Of all the entries below, only the lines from the one with "Created by **L375**#6740" up to and including the one with "to enable experimental" are to be duplicated exactly.

Given records >>
************

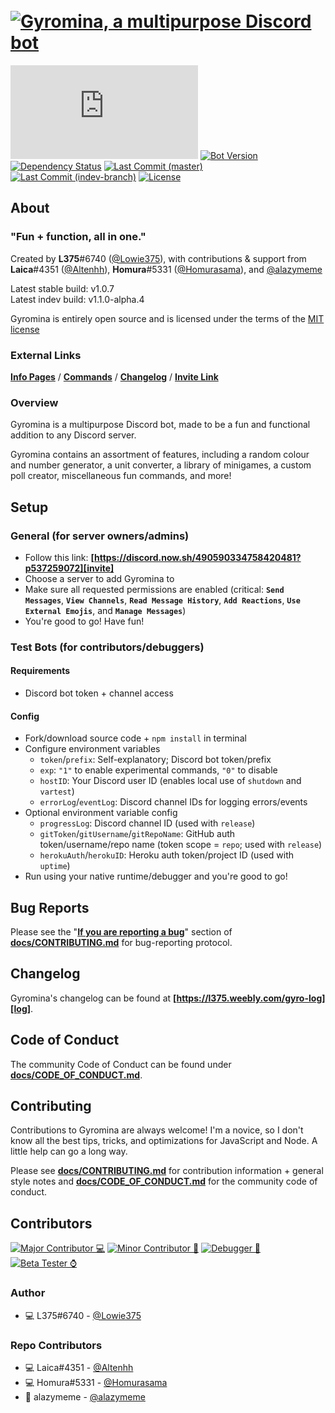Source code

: # ​ [![Gyromina, a multipurpose Discord bot][gyro-banner]][info]

[![Discord.js Version][djs-img]][djs-link]
[![Bot Version][version-img]](package.json)
[![Dependency Status][dependency-img]][dependency-link]
[![Last Commit (master)][master-commit-img]][master-commit-img]
[![Last Commit (indev-branch)][indev-commit-img]][indev-commit-img]
[![License][license-img]](LICENSE)

## About

### "Fun + function, all in one."

Created by **L375**#6740 \([@Lowie375](https://www.github.com/Lowie375)\), with contributions & support from **Laica**#4351 \([@Altenhh](https://www.github.com/Altenhh)\), **Homura**#5331 \([@Homurasama](https://www.github.com/Homurasama)\), and [@alazymeme](https://www.github.com/alazymeme)

Latest stable build: v1.0.7  
Latest indev build: v1.1.0-alpha.4

Gyromina is entirely open source and is licensed under the terms of the [MIT license](LICENSE)

### External Links

**[Info Pages][info]** / **[Commands][commands]** / **[Changelog][log]** / **[Invite Link][invite]**

### Overview

Gyromina is a multipurpose Discord bot, made to be a fun and functional addition to any Discord server.

Gyromina contains an assortment of features, including a random colour and number generator, a unit converter, a library of minigames, a custom poll creator, miscellaneous fun commands, and more!

## Setup

### General (for server owners/admins)

* Follow this link: **[https://discord.now.sh/490590334758420481?p537259072][invite]**
* Choose a server to add Gyromina to
* Make sure all requested permissions are enabled (critical: **`Send Messages`**, **`View Channels`**, **`Read Message History`**, **`Add Reactions`**, **`Use External Emojis`**, and **`Manage Messages`**)
* You're good to go! Have fun!

### Test Bots (for contributors/debuggers)

#### Requirements

* Discord bot token + channel access

#### Config

* Fork/download source code + `npm install` in terminal
* Configure environment variables
  * `token`/`prefix`: Self-explanatory; Discord bot token/prefix
  * `exp`: `"1"` to enable experimental commands, `"0"` to disable
  * `hostID`: Your Discord user ID (enables local use of `shutdown` and `vartest`)
  * `errorLog`/`eventLog`: Discord channel IDs for logging errors/events
* Optional environment variable config
  * `progressLog`: Discord channel ID (used with `release`)
  * `gitToken`/`gitUsername`/`gitRepoName`: GitHub auth token/username/repo name (token scope = `repo`; used with `release`)
  * `herokuAuth`/`herokuID`: Heroku auth token/project ID (used with `uptime`)
* Run using your native runtime/debugger and you're good to go!

## Bug Reports

Please see the "**[If you are reporting a bug](docs/CONTRIBUTING.md#if-you-are-reporting-a-bug)**" section of **[docs/CONTRIBUTING.md](docs/CONTRIBUTING.md)** for bug-reporting protocol.

## Changelog

Gyromina's changelog can be found at **[https://l375.weebly.com/gyro-log][log]**.

## Code of Conduct

The community Code of Conduct can be found under **[docs/CODE_OF_CONDUCT.md](docs/CODE_OF_CONDUCT.md)**.

## Contributing

Contributions to Gyromina are always welcome! I'm a novice, so I don't know all the best tips, tricks, and optimizations for JavaScript and Node. A little help can go a long way.

Please see **[docs/CONTRIBUTING.md](docs/CONTRIBUTING.md)** for contribution information + general style notes and **[docs/CODE_OF_CONDUCT.md](docs/CODE_OF_CONDUCT.md)** for the community code of conduct.

## Contributors

[![Major Contributor 💻][maj-contrib-label]][maj-contrib-label]
[![Minor Contributor 💾][min-contrib-label]][min-contrib-label]
[![Debugger 🦟][debugger-label]][debugger-label]
[![Beta Tester ⌚][tester-label]][tester-label]

### Author

* 💻 L375#6740 - [@Lowie375](https://www.github.com/Lowie375)

### Repo Contributors

* 💻 Laica#4351 - [@Altenhh](https://www.github.com/Altenhh)
* 💻 Homura#5331 - [@Homurasama](https://www.github.com/Homurasama)
* 💾 alazymeme - [@alazymeme](https://www.github.com/alazymeme)

<!-- ### Helpers -->

<!-- Links -->
[commands]: https://l375.weebly.com/gyro-commands
[info]: https://l375.weebly.com/gyromina
[invite]: https://discord.now.sh/490590334758420481?p537259072
[log]: https://l375.weebly.com/gyro-log

[djs-link]: https://discord.js.org
[dependency-link]: https://david-dm.org/Lowie375/Gyromina
[contributors-link]: https://github.com/Lowie375/Gyromina/graphs/contributors

<!-- Banners -->
[gyro-banner]: https://cdn.discordapp.com/attachments/429364141355171840/703428268501762119/GyrominaPlasmaBanner.png
[gyro-banner-pride]: https://cdn.discordapp.com/attachments/429364141355171840/717147986186207343/GPBPride.jpg

<!-- Labels -->
[djs-img]: https://img.shields.io/github/package-json/dependency-version/Lowie375/Gyromina/discord.js
[version-img]: https://img.shields.io/github/package-json/v/Lowie375/Gyromina
[dependency-img]: https://david-dm.org/Lowie375/Gyromina.svg
[master-commit-img]: https://img.shields.io/github/last-commit/Lowie375/Gyromina?label=last%20commit%20%28master%29
[indev-commit-img]: https://img.shields.io/github/last-commit/Lowie375/Gyromina/indev-branch?label=last%20commit%20%28indev-branch%29
[license-img]: https://img.shields.io/github/license/Lowie375/Gyromina

[maj-contrib-label]: https://img.shields.io/badge/major%20contributor-%F0%9F%92%BB-7effaf
[min-contrib-label]: https://img.shields.io/badge/minor%20contributor-%F0%9F%92%BE-7effaf
[debugger-label]: https://img.shields.io/badge/debugger-%F0%9F%A6%9F-7effaf
[tester-label]: https://img.shields.io/badge/beta%20tester-%E2%8C%9A-7effaf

************

Answer box >>
Created by **L375**#6740 \([@Lowie375](https://www.github.com/Lowie375)\), with contributions & support from **Laica**#4351 \([@Altenhh](https://www.github.com/Altenhh)\), **Homura**#5331 \([@Homurasama](https://www.github.com/Homurasama)\), and [@alazymeme](https://www.github.com/alazymeme)

Latest stable build: v1.0.7  
Latest indev build: v1.1.0-alpha.4

Gyromina is entirely open source and is licensed under the terms of the [MIT license](LICENSE)

### External Links

**[Info Pages][info]** / **[Commands][commands]** / **[Changelog][log]** / **[Invite Link][invite]**

### Overview

Gyromina is a multipurpose Discord bot, made to be a fun and functional addition to any Discord server.

Gyromina contains an assortment of features, including a random colour and number generator, a unit converter, a library of minigames, a custom poll creator, miscellaneous fun commands, and more!

## Setup

### General (for server owners/admins)

* Follow this link: **[https://discord.now.sh/490590334758420481?p537259072][invite]**
* Choose a server to add Gyromina to
* Make sure all requested permissions are enabled (critical: **`Send Messages`**, **`View Channels`**, **`Read Message History`**, **`Add Reactions`**, **`Use External Emojis`**, and **`Manage Messages`**)
* You're good to go! Have fun!

### Test Bots (for contributors/debuggers)

#### Requirements

* Discord bot token + channel access

#### Config

* Fork/download source code + `npm install` in terminal
* Configure environment variables
  * `token`/`prefix`: Self-explanatory; Discord bot token/prefix
  * `exp`: `"1"` to enable experimental commands, `"0"` to disable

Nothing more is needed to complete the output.